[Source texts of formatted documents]
|---|

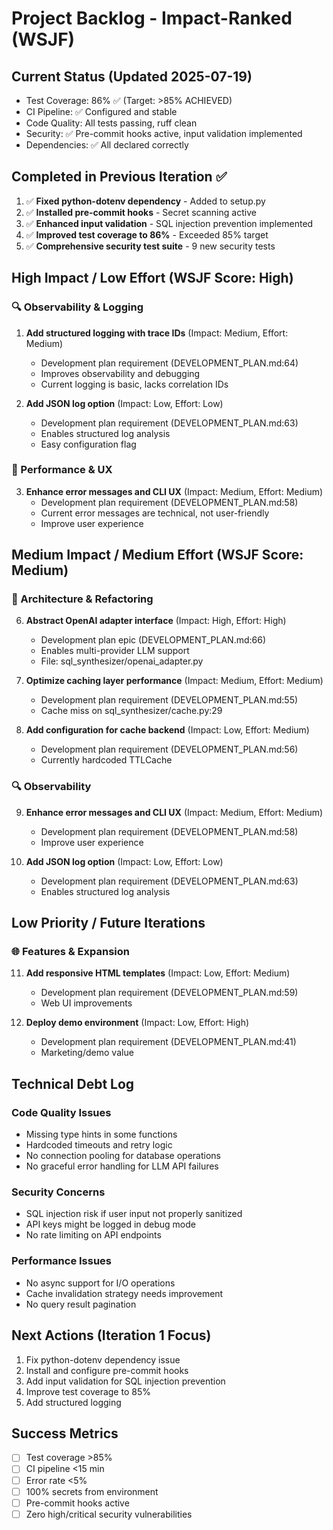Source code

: # Project Backlog - Impact-Ranked (WSJF)

## Current Status (Updated 2025-07-19)
- Test Coverage: 86% ✅ (Target: >85% ACHIEVED)
- CI Pipeline: ✅ Configured and stable
- Code Quality: All tests passing, ruff clean
- Security: ✅ Pre-commit hooks active, input validation implemented
- Dependencies: ✅ All declared correctly

## Completed in Previous Iteration ✅
1. ✅ **Fixed python-dotenv dependency** - Added to setup.py
2. ✅ **Installed pre-commit hooks** - Secret scanning active
3. ✅ **Enhanced input validation** - SQL injection prevention implemented
4. ✅ **Improved test coverage to 86%** - Exceeded 85% target
5. ✅ **Comprehensive security test suite** - 9 new security tests

## High Impact / Low Effort (WSJF Score: High)

### 🔍 Observability & Logging
1. **Add structured logging with trace IDs** (Impact: Medium, Effort: Medium)
   - Development plan requirement (DEVELOPMENT_PLAN.md:64)
   - Improves observability and debugging
   - Current logging is basic, lacks correlation IDs

2. **Add JSON log option** (Impact: Low, Effort: Low)
   - Development plan requirement (DEVELOPMENT_PLAN.md:63)
   - Enables structured log analysis
   - Easy configuration flag

### 🚀 Performance & UX  
3. **Enhance error messages and CLI UX** (Impact: Medium, Effort: Medium)
   - Development plan requirement (DEVELOPMENT_PLAN.md:58)
   - Current error messages are technical, not user-friendly
   - Improve user experience

## Medium Impact / Medium Effort (WSJF Score: Medium)

### 🔧 Architecture & Refactoring
6. **Abstract OpenAI adapter interface** (Impact: High, Effort: High)
   - Development plan epic (DEVELOPMENT_PLAN.md:66)
   - Enables multi-provider LLM support
   - File: sql_synthesizer/openai_adapter.py

7. **Optimize caching layer performance** (Impact: Medium, Effort: Medium)
   - Development plan requirement (DEVELOPMENT_PLAN.md:55)
   - Cache miss on sql_synthesizer/cache.py:29

8. **Add configuration for cache backend** (Impact: Low, Effort: Medium)
   - Development plan requirement (DEVELOPMENT_PLAN.md:56)
   - Currently hardcoded TTLCache

### 🔍 Observability
9. **Enhance error messages and CLI UX** (Impact: Medium, Effort: Medium)
   - Development plan requirement (DEVELOPMENT_PLAN.md:58)
   - Improve user experience

10. **Add JSON log option** (Impact: Low, Effort: Low)
    - Development plan requirement (DEVELOPMENT_PLAN.md:63)
    - Enables structured log analysis

## Low Priority / Future Iterations

### 🌐 Features & Expansion
11. **Add responsive HTML templates** (Impact: Low, Effort: Medium)
    - Development plan requirement (DEVELOPMENT_PLAN.md:59)
    - Web UI improvements

12. **Deploy demo environment** (Impact: Low, Effort: High)
    - Development plan requirement (DEVELOPMENT_PLAN.md:41)
    - Marketing/demo value

## Technical Debt Log

### Code Quality Issues
- Missing type hints in some functions
- Hardcoded timeouts and retry logic
- No connection pooling for database operations
- No graceful error handling for LLM API failures

### Security Concerns
- SQL injection risk if user input not properly sanitized
- API keys might be logged in debug mode
- No rate limiting on API endpoints

### Performance Issues
- No async support for I/O operations
- Cache invalidation strategy needs improvement
- No query result pagination

## Next Actions (Iteration 1 Focus)
1. Fix python-dotenv dependency issue
2. Install and configure pre-commit hooks
3. Add input validation for SQL injection prevention
4. Improve test coverage to 85%
5. Add structured logging

## Success Metrics
- [ ] Test coverage >85%
- [ ] CI pipeline <15 min
- [ ] Error rate <5%
- [ ] 100% secrets from environment
- [ ] Pre-commit hooks active
- [ ] Zero high/critical security vulnerabilities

|---|

What the task requires:
Exactly how many lines of the data include the word "option"? Reply with that number only.

Response to this task:
2